Saudi Electricity’s illiquid bonds unmoved by debt reduction plan
“There are a lot of reforms and structural changes happening. These will take time to assess and deliver value,” Khalid Howladar, head of credit and sukuk advisory at RJ Fleming, told Reuters
DUBAI: Saudi Electricity Company’s bonds due in 2030 were trading at around 2.2% on Wednesday, flat compared to when the kingdom’s electric transmission monopoly said on Monday it had signed a deal with the government to bolster its balance sheet.
Financial sources said the lack of immediate reaction in SEC bonds to the plan to convert 167.92 billion riyals ($45 billion) in state liabilities into a subordinated perpetual financial instrument was because it will take time to materialise and SEC’s bonds are illiquid.

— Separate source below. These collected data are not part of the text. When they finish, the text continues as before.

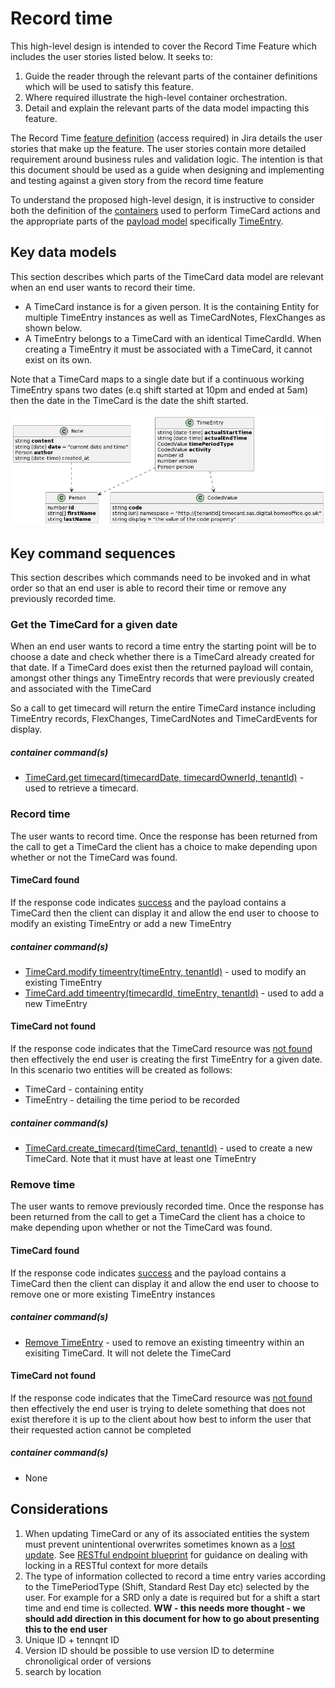 

# Record time

This high-level design is intended to cover the Record Time Feature which includes the user stories listed below. It seeks to:

1.  Guide the reader through the relevant parts of the container definitions which will be used to satisfy this feature.
2.  Where required illustrate the high-level container orchestration.
3.  Detail and explain the relevant parts of the data model impacting this feature.

The Record Time [feature definition](https://collaboration.homeoffice.gov.uk/jira/browse/EAHW-925) (access required) in Jira details the user stories that make up the feature. The user stories contain more detailed requirement around business rules and validation logic. The intention is that this document should be used as a guide when designing and implementing and testing against a given story from the record time feature

To understand the proposed high-level design, it is instructive to consider both the definition of the [containers](../../container-definition.md) used to perform TimeCard actions and the appropriate parts of the [payload model](../../payload.md) specifically [TimeEntry](../../payload.md#timeentry).

## Key data models

This section describes which parts of the TimeCard data model are relevant when an end user wants to record their time.
- A TimeCard instance is for a given person. It is the containing Entity for multiple TimeEntry instances as well as TimeCardNotes, FlexChanges as shown below. 
- A TimeEntry belongs to a TimeCard with an identical TimeCardId. When creating a TimeEntry it must be associated with a TimeCard, it cannot exist on its own.

Note that a TimeCard maps to a single date but if a continuous working TimeEntry spans two dates (e.q shift started at 10pm and ended at 5am) then the date in the TimeCard is the date the shift started.

![](../../images/payload-model.png)

## Key command sequences
This section describes which commands need to be invoked and in what order so that an end user is able to record their time or remove any previously recorded time.

### Get the TimeCard for a given date
When an end user wants to record a time entry the starting point will be to choose a date and check whether there is a TimeCard already created for that date. If a TimeCard does exist then the returned payload will contain, amongst other things any TimeEntry records that were previously created and associated with the TimeCard

So a call to get timecard will return the entire TimeCard instance including TimeEntry records, FlexChanges, TimeCardNotes and TimeCardEvents for display.

##### container command(s)
- [TimeCard.get timecard(timecardDate, timecardOwnerId, tenantId)](../../container-definition.md#get-timecard) - used to retrieve a timecard. 

### Record time
The user wants to record time. Once the response has been returned from the call to get a TimeCard the client has a choice to make depending upon whether or not the TimeCard was found.

#### TimeCard found
 If the response code indicates [success](https://github.com/UKHomeOffice/callisto-docs/blob/main/blueprints/restful-endpoint.md#handle-success-consistently) and the payload contains a TimeCard then the client can display it and allow the
end user to choose to modify an existing TimeEntry or add a new TimeEntry

##### container command(s)
- [TimeCard.modify timeentry(timeEntry, tenantId)](../../container-definition.md#modify-timeentry) - used to modify an existing TimeEntry 
- [TimeCard.add timeentry(timecardId, timeEntry, tenantId)](../../container-definition.md#add-timeentry) - used to add a new TimeEntry


#### TimeCard not found
If the response code indicates that the TimeCard resource was [not found](https://github.com/UKHomeOffice/callisto-docs/blob/main/blueprints/restful-endpoint.md#handle-errors-gracefully-and-return-standard-error-codes) then effectively the end user is creating the first TimeEntry for a given date. In this scenario two entities will
be created as follows:

- TimeCard - containing entity
- TimeEntry - detailing the time period to be recorded

##### container command(s)
- [TimeCard.create_timecard(timeCard, tenantId)](../../container-definition.md#create-timecard) - used to create a new TimeCard. Note that it must have at least one TimeEntry 

### Remove time
The user wants to remove previously recorded time. Once the response has been returned from the call to get a TimeCard the client has a choice to make depending upon whether or not the TimeCard was found.

#### TimeCard found
 If the response code indicates [success](https://github.com/UKHomeOffice/callisto-docs/blob/main/blueprints/restful-endpoint.md#handle-success-consistently) and the payload contains a TimeCard then the client can display it and allow the end user to choose to remove one or more existing TimeEntry instances

##### container command(s)
- [Remove TimeEntry](../../container-definition.md#remove-timeentry) - used to remove an existing timeentry within an exisiting TimeCard. It will not delete the TimeCard

#### TimeCard not found
If the response code indicates that the TimeCard resource was [not found](https://github.com/UKHomeOffice/callisto-docs/blob/main/blueprints/restful-endpoint.md#handle-errors-gracefully-and-return-standard-error-codes) then effectively the end user is trying to delete something that does not exist therefore it is up to the client about how best to inform the user that their requested action cannot be completed

##### container command(s)
- None

## Considerations

1.  When updating TimeCard or any of its associated entities the system must prevent unintentional overwrites sometimes known as a [lost update](https://www.w3.org/1999/04/Editing/#3.1).  See [RESTful endpoint blueprint](https://github.com/UKHomeOffice/callisto-docs/blob/main/blueprints/restful-endpoint.md#managing-resource-contention) for guidance on dealing with locking in a RESTful context for more details
2.  The type of information collected to record a time entry varies according to the TimePeriodType (Shift, Standard Rest Day etc) selected by the user. For example for a SRD only a date is required but for a shift a start time and end time is collected. **WW - this needs more thought - we should add direction in this document for how to go about presenting this to the end user**
3. Unique ID + tennqnt ID
4. Version ID  should be possible to use version ID to determine chronoligical order of versions
5. search by location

“There are a lot of reforms and structural changes happening. These will take time to assess and deliver value,” Khalid Howladar, head of credit and sukuk advisory at RJ Fleming, told Reuters.
The reforms include a new mechanism to determine SEC’s required revenue, which will be effective from Jan. 1, 2021, and cancelling government fees.
A fund manager said: “The original liabilities were already seen as equity in the market’s assessment of credit.”
The change envisages the “immediate deleveraging” of SEC’s $128 billion balance sheet from a debt-to-equity ratio of 2.2 to a ratio of 0.6, the Saudi Energy Ministry said on Tuesday.
The government “is expected to continue supporting the sector and Saudi Electricity Co. on a more structured and transparent basis,” SEC’s financial adviser HSBC said in the Energy Ministry statement.
“Deleveraging will boost SEC’s standalone credit profile but not necessarily the overall credit profile that likely incorporates government support in the rating and this rating uplift can often be somewhat elastic,” Howladar said.